TRANSCENDENTAL GEOLOGY: HENRY DAVID THOREAU ON THE MOUNTAINS, ROCKS, AND WATERS OF NEW ENGLAND


INNERS, Jon D., 1915 Columbia Ave, Camp Hill, PA 17011-5421 and HAND, Kristen, Pennsylvania Geological Survey, 3240 Schoolhouse Road, Middletown, PA 17057, joninners@aol.com

Of all the Transcendentalist authors in mid-19th century New England, Henry David Thoreau (1817-1862) has arguably had the greatest effect on later American culture. Not only are several of his writings now recognized as literary classics, but his essays on natural phenomena have also led to his widespread recognition as a pioneer limnologist and ecologist. Although Thoreau's greatest contributions to modern science were in the field of botany, he also made many significant geological observations.

Thoreau spent the greater part of his life within walking distance of his birthplace in Concord, MA, and established his place in American literary history with a two-year sojourn on the shores of Walden Pond, a large glacial kettle pond near the southeastern border of the town. He accurately surveyed and sounded this “bottomless” pond in 1846. In sauntering and boating about Concord and the surrounding country, he described many geologic features, including the Fairhaven Cliffs, Brister's Spring, the “Deep Cut” with its “sand foliage,” and the limestone quarry and kiln in the swampy Estabrook Woods.

Though Concord was a constant source of inspiration, Thoreau also took many excursions throughout New England.
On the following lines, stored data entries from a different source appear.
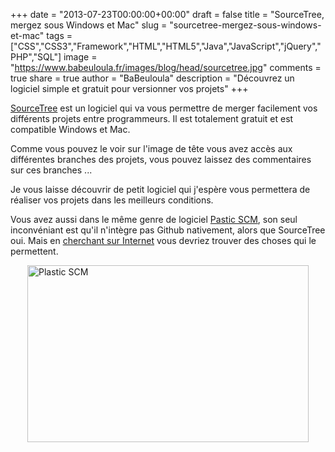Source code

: +++
date = "2013-07-23T00:00:00+00:00"
draft = false
title = "SourceTree, mergez sous Windows et Mac"
slug = "sourcetree-mergez-sous-windows-et-mac"
tags = ["CSS","CSS3","Framework","HTML","HTML5","Java","JavaScript","jQuery","PHP","SQL"]
image = "https://www.babeuloula.fr/images/blog/head/sourcetree.jpg"
comments = true
share = true
author = "BaBeuloula"
description = "Découvrez un logiciel simple et gratuit pour versionner vos projets"
+++

<p><a href="http://www.sourcetreeapp.com/" target="_blank" title="SourceTree">SourceTree</a> est un logiciel qui va vous permettre de merger facilement vos diff&eacute;rents projets entre programmeurs. Il est totalement gratuit et est compatible Windows et Mac.</p>
<!--more-->

<p>Comme vous pouvez le voir sur l&#39;image de t&ecirc;te vous avez acc&egrave;s aux diff&eacute;rentes branches des projets, vous pouvez laissez des commentaires sur ces branches ...</p>

<p>Je vous laisse d&eacute;couvrir&nbsp;de petit logiciel qui j&#39;esp&egrave;re vous permettera de r&eacute;aliser vos projets dans les meilleurs conditions.</p>

<p>Vous avez aussi dans le m&ecirc;me genre de logiciel <a href="http://www.plasticscm.com/" target="_blank" title="Plastic SCM">Pastic SCM</a>, son seul inconv&eacute;niant est qu&#39;il n&#39;int&egrave;gre pas Github nativement, alors que SourceTree oui. Mais en <a href="https://www.google.fr/search?q=plastic+scm+github&amp;oq=plastic+scm+git" target="_blank" title="Plastic SCM Github">cherchant sur Internet</a> vous devriez trouver des choses qui le permettent.</p>

<p><a class="zoombox zgallery1" href="https://www.babeuloula.fr/images/plastic-scm.png" title="Plastic SCM"><img alt="Plastic SCM" src="https://www.babeuloula.fr/images/plastic-scm.png" style="display:block; height:283px; margin-left:auto; margin-right:auto; width:450px" /></a></p>
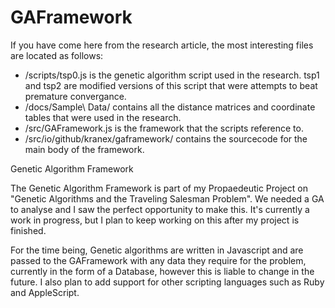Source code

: # GAFramework
If you have come here from the research article, the most interesting files are located as follows:
- /scripts/tsp0.js is the genetic algorithm script used in the research. tsp1 and tsp2 are modified versions of this script that were attempts to beat premature convergance.
- /docs/Sample\ Data/ contains all the distance matrices and coordinate tables that were used in the research.
- /src/GAFramework.js is the framework that the scripts reference to.
- /src/io/github/kranex/gaframework/ contains the sourcecode for the main body of the framework.

Genetic Algorithm Framework

The Genetic Algorithm Framework is part of my Propaedeutic Project on "Genetic Algorithms and the Traveling Salesman Problem".
We needed a GA to analyse and I saw the perfect opportunity to make this. It's currently a work in progress, but I plan to keep working on this after my project is finished.

For the time being, Genetic algorithms are written in Javascript and are passed to the GAFramework with any data they require for the problem, currently in the form of a Database, however this is liable to change in the future. I also plan to add support for other scripting languages such as Ruby and AppleScript.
Among those chronicled in his writings were a week-long boat trip on the Concord and Merrimack Rivers (culminating with an ascent of Mt. Washington) and later trips to Cape Cod, Mt. Wachusett, Mt. Greylock, Mt. Monadnock, the White Mountains, and the Maine Woods. His classic Cape Cod abounds in observations on beach processes and shoreline erosion. Mountains stimulated some of Thoreau's best geological work. He described what we now recognize as glacial striations and roches moutinees on Mt. Monadnock; noted the lithologic character of the rhyolite (“hornstone”) on Mt. Kineo; and elaborated on the physiography of Mts. Greylock, Kineo, Katahdin, and Washington.

Thoreau was well acquainted with the geological literature of his day, frequently referring to the reports of Edward Hitchcock and Charles T. Jackson. Though he early on read Charles Lyell's Principles of Geology and absorbed its uniformitarianism, he inexplicably ignored the ideas of Louis Agassiz on continental glaciation. Science was secondary—even somewhat suspect—to Thoreau. His greatest intellectual achievement was his recognition of the physical and spiritual relationships inherent in all natural phenomena.